Through games of Thursday, April 26, major-league baseball's attendance is up 1,161 per game, or about 4.1 percent, according to this table from baseball-reference.com.
That's great, right? Bodes well for a significant attendance bump all summer long, right?
Not so fast. The biggest per-game increase in attendance this season has been registered by the Marlins, who are up 9,615 per game. You surely know the reason for that -- new-stadium bump, which has happened to every team that's opened a new ballpark. The Marlins had registered almost no change in attendance over the last three seasons, averaging around 18,000 per game each year from 2009-2011.
So take out the Marlins' numbers and what do we find? The Marlins' increase of 67,307 accounts for 20 percent of the total increase of 328,612.

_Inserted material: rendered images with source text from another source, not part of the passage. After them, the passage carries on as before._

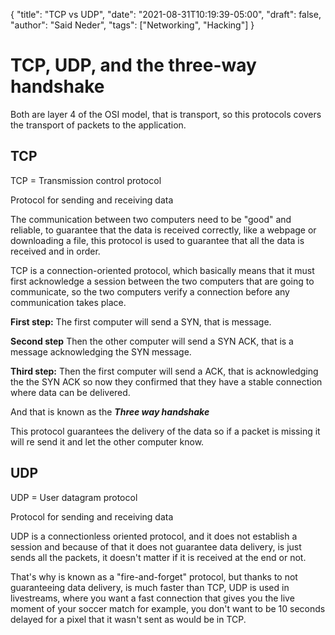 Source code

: {
  "title": "TCP vs UDP",
  "date": "2021-08-31T10:19:39-05:00",
  "draft": false,
  "author": "Said Neder",
  "tags": ["Networking", "Hacking"]
}

# TCP, UDP, and the three-way handshake

Both are layer 4 of the OSI model, that is transport, so this protocols covers the transport of packets to the application.

## TCP
TCP = Transmission control protocol

Protocol for sending and receiving data

The communication between two computers need to be "good" and reliable, to guarantee that the data is received correctly, like a webpage or downloading a file, this protocol is used to guarantee that all the data is received and in order.

TCP is a connection-oriented protocol, which basically means that it must first acknowledge a session between the two computers that are going to communicate, so the two computers verify a connection before any communication takes place.

**First step:**
The first computer will send a SYN, that is message.

**Second step**
Then the other computer will send a SYN ACK, that is a message acknowledging the SYN message.

**Third step:**
Then the first computer will send a ACK, that is acknowledging the the SYN ACK so now they confirmed that they have a stable connection where data can be delivered.

And that is known as the ***Three way handshake***

This protocol guarantees the delivery of the data so if a packet is missing it will re send it and let the other computer know.

## UDP
UDP = User datagram protocol

Protocol for sending and receiving data

UDP is a connectionless oriented protocol, and it does not establish a session and because of that it does not guarantee data delivery, is just sends all the packets, it doesn't matter if it is received at the end or not.

That's why is known as a "fire-and-forget" protocol, but thanks to not guaranteeing data delivery, is much faster than TCP, UDP is used in livestreams, where you want a fast connection that gives you the live moment of your soccer match for example, you don't want to be 10 seconds delayed for a pixel that it wasn't sent as would be in TCP.
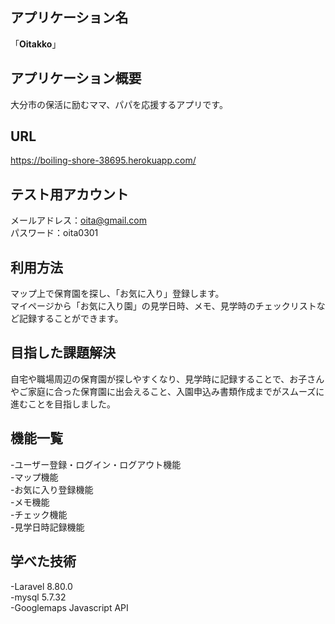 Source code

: アプリケーション名
------------------
「**Oitakko**」

アプリケーション概要
-----------------------
大分市の保活に励むママ、パパを応援するアプリです。

URL
-----------
<https://boiling-shore-38695.herokuapp.com/>

テスト用アカウント
----------------
メールアドレス：oita@gmail.com  
パスワード：oita0301

利用方法
--------
マップ上で保育園を探し、「お気に入り」登録します。  
マイページから「お気に入り園」の見学日時、メモ、見学時のチェックリストなど記録することができます。

目指した課題解決
--------------
自宅や職場周辺の保育園が探しやすくなり、見学時に記録することで、お子さんやご家庭に合った保育園に出会えること、入園申込み書類作成までがスムーズに進むことを目指しました。

機能一覧
---------
-ユーザー登録・ログイン・ログアウト機能  
-マップ機能  
-お気に入り登録機能  
-メモ機能  
-チェック機能  
-見学日時記録機能  

学べた技術
----------
-Laravel  8.80.0  
-mysql  5.7.32  
-Googlemaps Javascript API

Creative accounting might account for another 33,625 (or 10 percent) of the listed increase -- that's what's given as the increase in Chicago Cubs attendance. But as I detailed at Bleed Cubbie Blue, the Cubs have had an estimated 163,000 no-shows already this year, or over 12,500 per date.
Granted, those tickets are already sold. But teams lose concession and souvenir dollars when sold seats are empty, and how will this translate to ticket sales later in the season if the Cubs (or teams in attendance decline like the Twins or Padres) continue to play poorly?
Also, take a look at the photo attached to this article. That's Progressive Field in Cleveland about mid-game on Thursday. Now, the weather was foggy and cool -- 58 degrees -- and it was played on a weekday afternoon with schools still in session.
Announced attendance was 9,229. Does that look like anywhere close to 9,000-plus people? You could probably count them, if you enlarged the photo. There were probably fewer than 1,000 people in the seats in Cleveland for Thursday's game -- and that was the fourth time in eight home dates that the Tribe had an announced "crowd" of under 10,000.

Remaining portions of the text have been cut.